Materials Integration of III-V Compounds for Electronic Device Applications

1. Materials Integration of III-V Compounds for Electronic Device Applications GOALI – DMR -0408715 Mark Goorsky, PI The funding for this project has provided us with the means to understand the basic materials issues associated with wafer bonding and layer transfer. This research enables advancements in the performance of III-V semiconductor devices through the development of wafer bonded template substrates – those with high resistivity and with an appropriate lattice constant for large lattice parameter materials, and with compatible thermal expansion coefficients. Representative schematic of wafer transfer process. a) wafers are coated with silicon nitride; b) transfer wafer is implanted with hydrogen to facilitate exfoliation; c) Nitride surfaces are treated to increase bond strength, bonded at room temperature, and annealed to increase bond strength. The structure can then be heated to higher temperature to cause exfoliation, otherwise, etching and polishing can reduce thickness of the InP (or any layer from a substrate or graded buffer layer to be transferred). Flow chart showing experimental sequences conducted during this research program. The color-coded arrows represent each technology. For example, InAs on InP structures will be subjected to annealing, MBE (InAs and pHEMT) and MOCVD (InAs and InAlAs layer deposition)

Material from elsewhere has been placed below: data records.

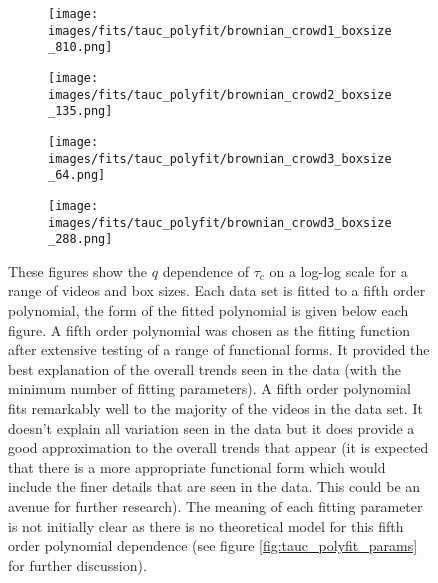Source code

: \documentclass[10pt]{article}
\begin{document}
\begin{figure}[H]
\begin{subfigure}[t]{.5\textwidth}
  \centering
 \texttt{[image: images/fits/tauc\_polyfit/brownian\_crowd1\_boxsize\_810.png]}
  \caption{}
\end{subfigure}%
\hfill
\begin{subfigure}[t]{.5\textwidth}
  \centering
  \texttt{[image: images/fits/tauc\_polyfit/brownian\_crowd2\_boxsize\_135.png]}
  \caption{}
\end{subfigure}
\par\bigskip
\begin{subfigure}[t]{.5\textwidth}
  \centering
 \texttt{[image: images/fits/tauc\_polyfit/brownian\_crowd3\_boxsize\_64.png]}
  \caption{}
\end{subfigure}%
\hfill
\begin{subfigure}[t]{.5\textwidth}
  \centering
  \texttt{[image: images/fits/tauc\_polyfit/brownian\_crowd3\_boxsize\_288.png]}
  \caption{}
\end{subfigure}
\caption{These figures show the $q$ dependence of $\tau_c$ on a log-log scale for a range of videos and box sizes. Each data set is fitted to a fifth order polynomial, the form of the fitted polynomial is given below each figure. A fifth order polynomial was chosen as the fitting function after extensive testing of a range of functional forms. It provided the best explanation of the overall trends seen in the data (with the minimum number of fitting parameters). A fifth order polynomial fits remarkably well to the majority of the videos in the data set. It doesn't explain all variation seen in the data but it does provide a good approximation to the overall trends that appear (it is expected that there is a more appropriate functional form which would include the finer details that are seen in the data. This could be an avenue for further research). The meaning of each fitting parameter is not initially clear as there is no theoretical model for this fifth order polynomial dependence (see figure \ref{fig:tauc_polyfit_params} for further discussion).}
\label{fig:tauc_polyfit1}
\end{figure}
\end{document}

2. Materials Integration of III-V Compounds for Electronic Device Applications GOALI – DMR -0408715 Mark Goorsky, PI Our publications and continuing research have elucidated key materials issues in the transfer, adhesion mechanisms, chemical-mechanical polishing and thermal stability of III-V semiconductor layers. With this knowledge, we have pioneered the use of layer transfer via hydrogen implantation for a variety of III-V (and IV and II-VI) materials. The broader impact of these advances is now being implemented in on-going SBIR and STTR collaborations. X-ray reflectivity measurements proved an important technique to assess the interfacial bonding mechanisms and high resolution x-ray diffraction represents an ideal means to monitor the exfoliation process in all semiconductor materials. Our transferred InP layers on SiN / GaAs substrates are suitable for MOVPE growth of quantum well (QW) structures as demonstrated with the cross-section TEM image. Our most recent efforts have extended this technology to InAs layer transfer and the transfer of In0.9Al0.1As graded buffer layers to InP substrates. These achievements resulted from a better understanding of how the hydrogen exfoliation process depends on the mechanical and thermal properties of the host material, the hydrogen gettering effect of strained regions and on the diffusivity of hydrogen within the host material. The AFM images on the right show InAs transferred from a bulk substrate and from a graded buffer layer prior to the CMP step. PL (and HRXRD) confirms that the QW structures exhibit comparably strong luminescence and high structural quality as those grown on standard InP substrates and IR transmission measurements confirm that large areas of 3” wafers are successfully bonded.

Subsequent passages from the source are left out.